コラム---2010年5月31日


柴田尚樹 / Naoki Shibata

イノベーション政策立案に不可欠な二つの視点

最近、民主党政権による「事業仕分け」が話題になった。税金を投じて行われる研究活動をより効率化しようという意図には何の異論もないが、メディアを通じて伝わって来る議論の様子を見ると、日本の将来を担うイノベーション政策に関しては疑問を投げかけたくならざるを得ない。著者は、東京大学のイノベーション政策研究センターにて、技術経営戦略、イノベーション政策立案に役立つ方法論の開発に携わっているが、そうした立場から、イノベーション政策立案に不可欠な二つの視点を提案したい。

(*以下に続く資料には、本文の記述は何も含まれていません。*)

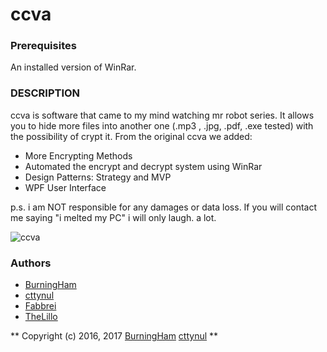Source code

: # ccva

### Prerequisites
An installed version of WinRar.

### DESCRIPTION

ccva is software that came to my mind watching mr robot series. It allows you to hide more files into another one (.mp3 , .jpg, .pdf, .exe tested) with the possibility of crypt it.
From the original ccva we added:
* More Encrypting Methods
* Automated the encrypt and decrypt system using WinRar
* Design Patterns: Strategy and MVP
* WPF User Interface

p.s. i am NOT responsible for any damages or data loss. If you will contact me
     saying "i melted my PC" i will only laugh. a lot.

![ccva](http://i.imgur.com/Zagn4xf.jpg)

### Authors
* [BurningHam](https://github.com/BurningHAM18)
* [cttynul](https://github.com/cttynul)
* [Fabbrei](https://github.com/Fabbrei)
* [TheLillo](https://github.com/TheLillo)

** Copyright (c) 2016, 2017 [BurningHam](https://github.com/BurningHAM18) [cttynul](https://github.com/cttynul) **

その前に、まず、なぜ日本にとってイノベーション政策が重要なのか、という点を明らかにしたい。役所が発表する科学技術政策関係資料をご覧になったことがある方には改めて申し上げることではないが、これらの資料の多くは「資源に乏しい我が国にとって」といった記述が冒頭にある場合が多い。日本で育った方であれば小学校の社会科の授業で習うことであるが、日本は外貨を稼げない限り、食料もエネルギーも調達できなくなってしまう国であり、だからこそ外貨を稼ぐ先進的な科学技術の開発が必要であるというのが共通認識である。(従って、今日のようにグローバル化した国際競争下の中で「二番で良い」はずがないのである。)
しかし、日本の現行のイノベーション政策が成功しているとは言い難い。(90年代あるいはそれ以前までは成功していたと思うが。)一例を上げると、イノベーション政策を研究する国際会議に参加すると、日本人は非常にマイノリティである。頭数だけで判断するわけではないが、こうした国際会議に参加する日本人としては我々のグループが日本人としては最大マジョリティであることが多い。世界で最もイノベーション政策研究に熱心なのはアメリカであるが、近年、アジアでは、シンガポール、台湾、香港などは、同分野の研究者を育成しようとする、明らかな国家の意図を感じる。

では、イノベーション政策立案に不可欠な二つの視点を提案したい。一つ目は、イノベーション政策担当者と実際にイノベーションの源泉を作り出す研究者が目指すべきことは全く異なるということである。科学研究というのは、本質的にある分野において、過去の成果よりも少しでも良いパフォーマンスを上げるという点に尽きる。例えば、太陽電池であれば、少しでもエネルギー効率を上げることであり、情報検索であれば、少しでもprecision, recallの高いアルゴリズムを発明することにある。言ってみれば、verticalに少しでも掘り下げ、良いパフォーマンスを出すことこそが、イノベーションの源泉を作り出すということである。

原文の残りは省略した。